*** Task material ***

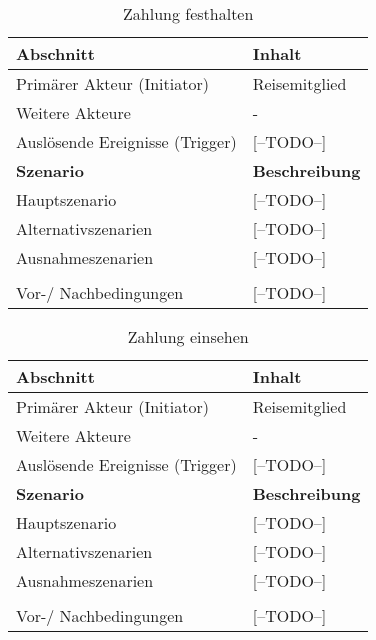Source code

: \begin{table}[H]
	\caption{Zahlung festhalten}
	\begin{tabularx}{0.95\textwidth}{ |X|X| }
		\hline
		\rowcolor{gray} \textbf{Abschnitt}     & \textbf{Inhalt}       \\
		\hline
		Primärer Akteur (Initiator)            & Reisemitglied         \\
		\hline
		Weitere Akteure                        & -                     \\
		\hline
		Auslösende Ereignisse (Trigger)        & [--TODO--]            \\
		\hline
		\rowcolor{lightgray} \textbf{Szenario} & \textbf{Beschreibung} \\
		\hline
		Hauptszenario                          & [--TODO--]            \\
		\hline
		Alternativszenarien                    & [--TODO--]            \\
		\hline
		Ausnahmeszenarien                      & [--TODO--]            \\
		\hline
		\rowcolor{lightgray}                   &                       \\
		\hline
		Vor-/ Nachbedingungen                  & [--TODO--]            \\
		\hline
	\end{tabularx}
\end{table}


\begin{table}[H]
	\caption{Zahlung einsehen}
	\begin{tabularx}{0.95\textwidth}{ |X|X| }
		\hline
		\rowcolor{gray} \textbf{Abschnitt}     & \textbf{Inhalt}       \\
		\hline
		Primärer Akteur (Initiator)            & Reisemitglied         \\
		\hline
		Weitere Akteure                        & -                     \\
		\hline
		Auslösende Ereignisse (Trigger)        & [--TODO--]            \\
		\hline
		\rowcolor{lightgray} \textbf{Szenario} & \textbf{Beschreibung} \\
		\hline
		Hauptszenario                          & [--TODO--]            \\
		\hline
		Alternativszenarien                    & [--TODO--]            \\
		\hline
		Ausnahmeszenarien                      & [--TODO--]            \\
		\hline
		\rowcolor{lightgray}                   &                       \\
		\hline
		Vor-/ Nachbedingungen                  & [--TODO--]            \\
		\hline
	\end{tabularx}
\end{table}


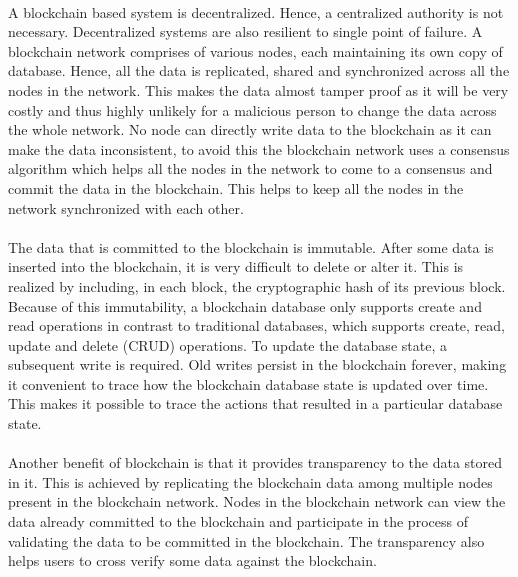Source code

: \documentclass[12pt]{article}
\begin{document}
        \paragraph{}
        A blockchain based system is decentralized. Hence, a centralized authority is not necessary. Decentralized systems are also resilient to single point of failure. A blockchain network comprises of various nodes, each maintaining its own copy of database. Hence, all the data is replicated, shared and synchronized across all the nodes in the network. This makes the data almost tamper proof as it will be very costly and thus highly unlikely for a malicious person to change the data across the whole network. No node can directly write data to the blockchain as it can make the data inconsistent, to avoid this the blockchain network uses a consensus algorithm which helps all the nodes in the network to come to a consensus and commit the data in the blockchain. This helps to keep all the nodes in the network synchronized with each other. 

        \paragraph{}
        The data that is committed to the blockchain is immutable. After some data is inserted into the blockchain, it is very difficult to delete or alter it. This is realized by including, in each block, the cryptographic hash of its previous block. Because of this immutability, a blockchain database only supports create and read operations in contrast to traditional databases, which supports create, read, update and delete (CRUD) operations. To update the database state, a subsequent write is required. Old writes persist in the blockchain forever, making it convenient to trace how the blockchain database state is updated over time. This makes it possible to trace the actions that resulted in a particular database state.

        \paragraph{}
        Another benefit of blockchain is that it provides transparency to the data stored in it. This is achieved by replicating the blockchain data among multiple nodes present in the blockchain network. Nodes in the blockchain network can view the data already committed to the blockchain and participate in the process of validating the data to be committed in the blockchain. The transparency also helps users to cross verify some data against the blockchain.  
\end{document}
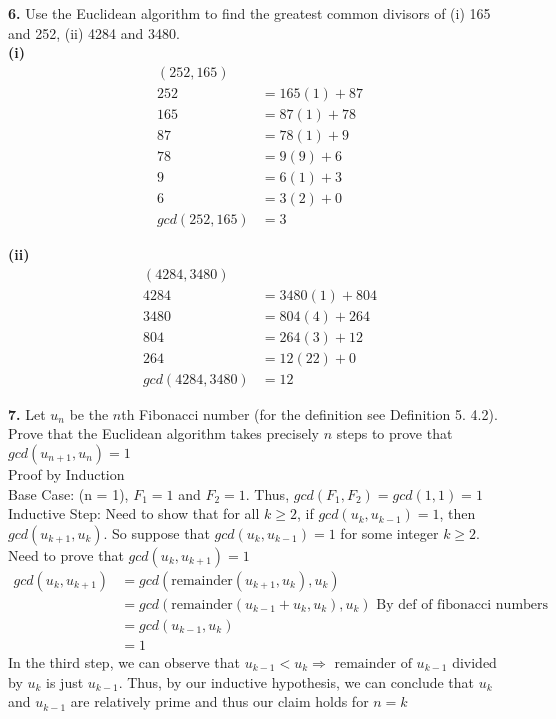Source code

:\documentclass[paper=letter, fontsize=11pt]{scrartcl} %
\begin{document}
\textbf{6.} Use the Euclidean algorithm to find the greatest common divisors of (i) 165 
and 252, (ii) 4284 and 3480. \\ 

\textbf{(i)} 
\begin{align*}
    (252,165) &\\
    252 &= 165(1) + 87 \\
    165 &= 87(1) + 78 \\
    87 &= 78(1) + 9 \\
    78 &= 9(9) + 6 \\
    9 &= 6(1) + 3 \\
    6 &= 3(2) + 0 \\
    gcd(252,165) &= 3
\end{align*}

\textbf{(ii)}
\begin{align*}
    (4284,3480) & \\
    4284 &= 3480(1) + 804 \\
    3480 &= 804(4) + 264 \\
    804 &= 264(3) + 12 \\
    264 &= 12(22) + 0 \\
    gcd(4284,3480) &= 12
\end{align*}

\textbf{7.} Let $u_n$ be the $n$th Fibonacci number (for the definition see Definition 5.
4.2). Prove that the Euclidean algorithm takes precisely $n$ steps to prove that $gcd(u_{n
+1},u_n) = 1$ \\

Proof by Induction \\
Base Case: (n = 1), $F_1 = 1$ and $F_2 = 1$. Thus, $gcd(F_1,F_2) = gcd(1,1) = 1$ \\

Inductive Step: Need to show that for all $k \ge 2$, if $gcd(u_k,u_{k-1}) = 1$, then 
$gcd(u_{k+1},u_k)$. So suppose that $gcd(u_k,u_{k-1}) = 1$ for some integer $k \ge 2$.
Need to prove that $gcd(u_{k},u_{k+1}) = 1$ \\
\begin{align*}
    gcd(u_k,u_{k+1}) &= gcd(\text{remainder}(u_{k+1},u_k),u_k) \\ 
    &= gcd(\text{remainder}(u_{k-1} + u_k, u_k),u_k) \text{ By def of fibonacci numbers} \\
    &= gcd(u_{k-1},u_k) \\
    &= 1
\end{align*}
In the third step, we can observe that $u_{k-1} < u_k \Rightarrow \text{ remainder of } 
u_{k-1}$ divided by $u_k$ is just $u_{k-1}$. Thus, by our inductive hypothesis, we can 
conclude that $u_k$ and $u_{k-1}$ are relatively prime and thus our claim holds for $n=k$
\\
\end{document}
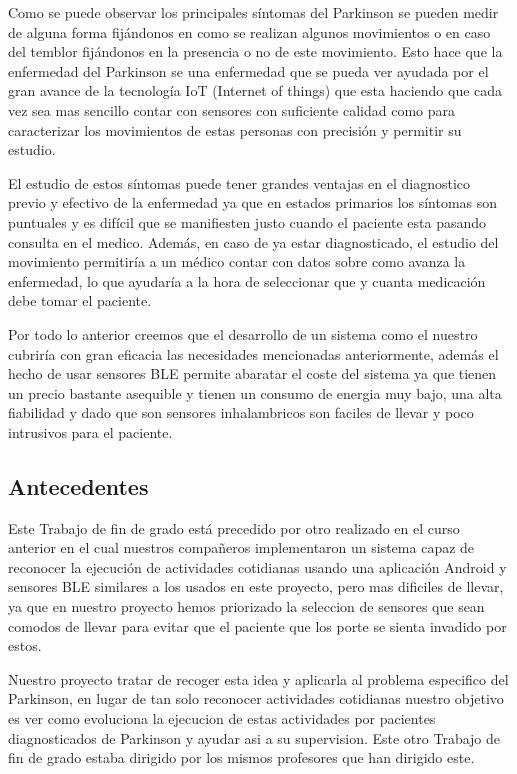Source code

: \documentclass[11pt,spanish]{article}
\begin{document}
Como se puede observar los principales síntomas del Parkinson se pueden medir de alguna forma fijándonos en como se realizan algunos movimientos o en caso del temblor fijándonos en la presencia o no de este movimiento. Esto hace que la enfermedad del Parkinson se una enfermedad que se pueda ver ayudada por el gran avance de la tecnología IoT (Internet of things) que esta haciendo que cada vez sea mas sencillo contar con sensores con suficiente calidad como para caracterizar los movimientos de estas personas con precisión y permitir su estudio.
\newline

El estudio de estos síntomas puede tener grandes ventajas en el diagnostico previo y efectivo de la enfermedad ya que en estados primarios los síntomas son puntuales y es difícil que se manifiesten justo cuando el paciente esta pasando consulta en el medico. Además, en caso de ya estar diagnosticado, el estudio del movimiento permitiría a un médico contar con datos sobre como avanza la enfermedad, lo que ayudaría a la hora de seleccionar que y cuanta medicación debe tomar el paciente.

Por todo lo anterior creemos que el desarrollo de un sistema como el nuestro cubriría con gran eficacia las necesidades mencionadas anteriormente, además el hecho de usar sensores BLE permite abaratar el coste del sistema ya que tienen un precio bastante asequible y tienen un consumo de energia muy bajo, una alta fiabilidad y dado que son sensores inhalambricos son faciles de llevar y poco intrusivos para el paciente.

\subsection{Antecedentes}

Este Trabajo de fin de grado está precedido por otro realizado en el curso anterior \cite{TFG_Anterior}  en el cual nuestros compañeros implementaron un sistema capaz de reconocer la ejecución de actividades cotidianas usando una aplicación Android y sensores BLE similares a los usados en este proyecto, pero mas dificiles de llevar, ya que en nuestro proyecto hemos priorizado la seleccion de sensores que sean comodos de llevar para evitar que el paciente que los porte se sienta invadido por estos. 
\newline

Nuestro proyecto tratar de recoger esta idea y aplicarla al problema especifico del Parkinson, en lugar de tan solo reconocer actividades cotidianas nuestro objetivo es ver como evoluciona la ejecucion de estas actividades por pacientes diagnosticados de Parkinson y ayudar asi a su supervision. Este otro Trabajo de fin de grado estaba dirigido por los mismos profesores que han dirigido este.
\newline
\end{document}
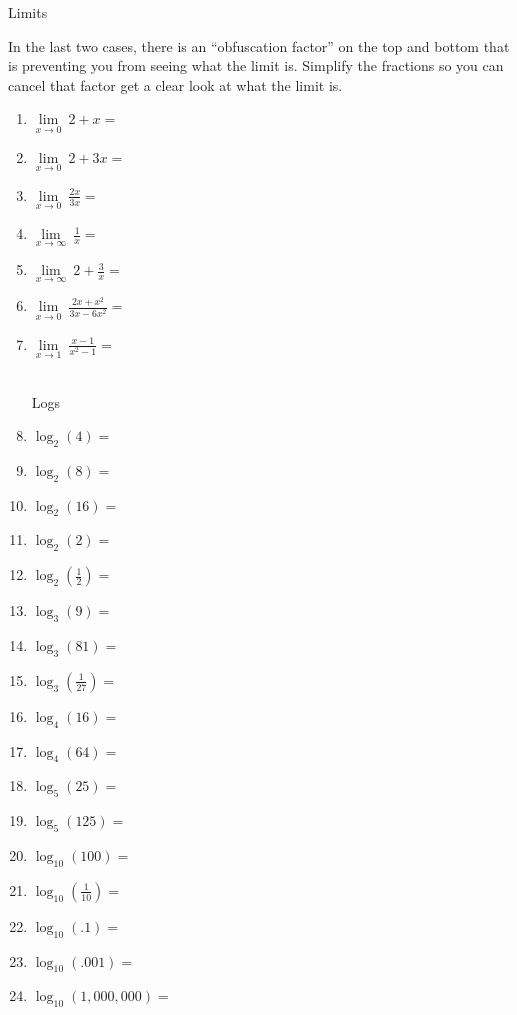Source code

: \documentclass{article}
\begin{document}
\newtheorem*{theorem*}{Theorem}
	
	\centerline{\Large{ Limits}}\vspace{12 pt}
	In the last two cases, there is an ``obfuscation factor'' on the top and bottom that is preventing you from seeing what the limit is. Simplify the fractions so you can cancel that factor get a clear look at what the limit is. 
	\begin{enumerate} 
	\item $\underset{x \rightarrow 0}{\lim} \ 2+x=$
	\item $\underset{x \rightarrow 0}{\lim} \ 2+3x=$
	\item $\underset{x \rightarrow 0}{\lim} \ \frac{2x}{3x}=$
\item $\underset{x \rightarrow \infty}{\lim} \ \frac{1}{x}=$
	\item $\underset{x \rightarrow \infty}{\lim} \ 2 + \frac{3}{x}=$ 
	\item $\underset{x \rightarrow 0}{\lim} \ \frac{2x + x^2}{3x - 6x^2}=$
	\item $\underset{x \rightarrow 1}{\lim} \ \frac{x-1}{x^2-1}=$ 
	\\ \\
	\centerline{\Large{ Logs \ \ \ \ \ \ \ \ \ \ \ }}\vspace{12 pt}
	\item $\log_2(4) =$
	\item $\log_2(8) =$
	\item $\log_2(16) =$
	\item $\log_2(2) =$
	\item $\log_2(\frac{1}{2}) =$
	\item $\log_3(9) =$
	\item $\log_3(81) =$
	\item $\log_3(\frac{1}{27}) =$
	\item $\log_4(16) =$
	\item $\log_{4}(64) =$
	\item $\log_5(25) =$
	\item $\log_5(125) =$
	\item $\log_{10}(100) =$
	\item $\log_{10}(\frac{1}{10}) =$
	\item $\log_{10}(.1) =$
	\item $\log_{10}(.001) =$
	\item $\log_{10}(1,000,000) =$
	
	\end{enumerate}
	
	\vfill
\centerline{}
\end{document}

*** End of Task material ***

What this task involves → What is the count of lines in the data above containing the string "prove"? Write the number and nothing else.

Solution to this problem → 2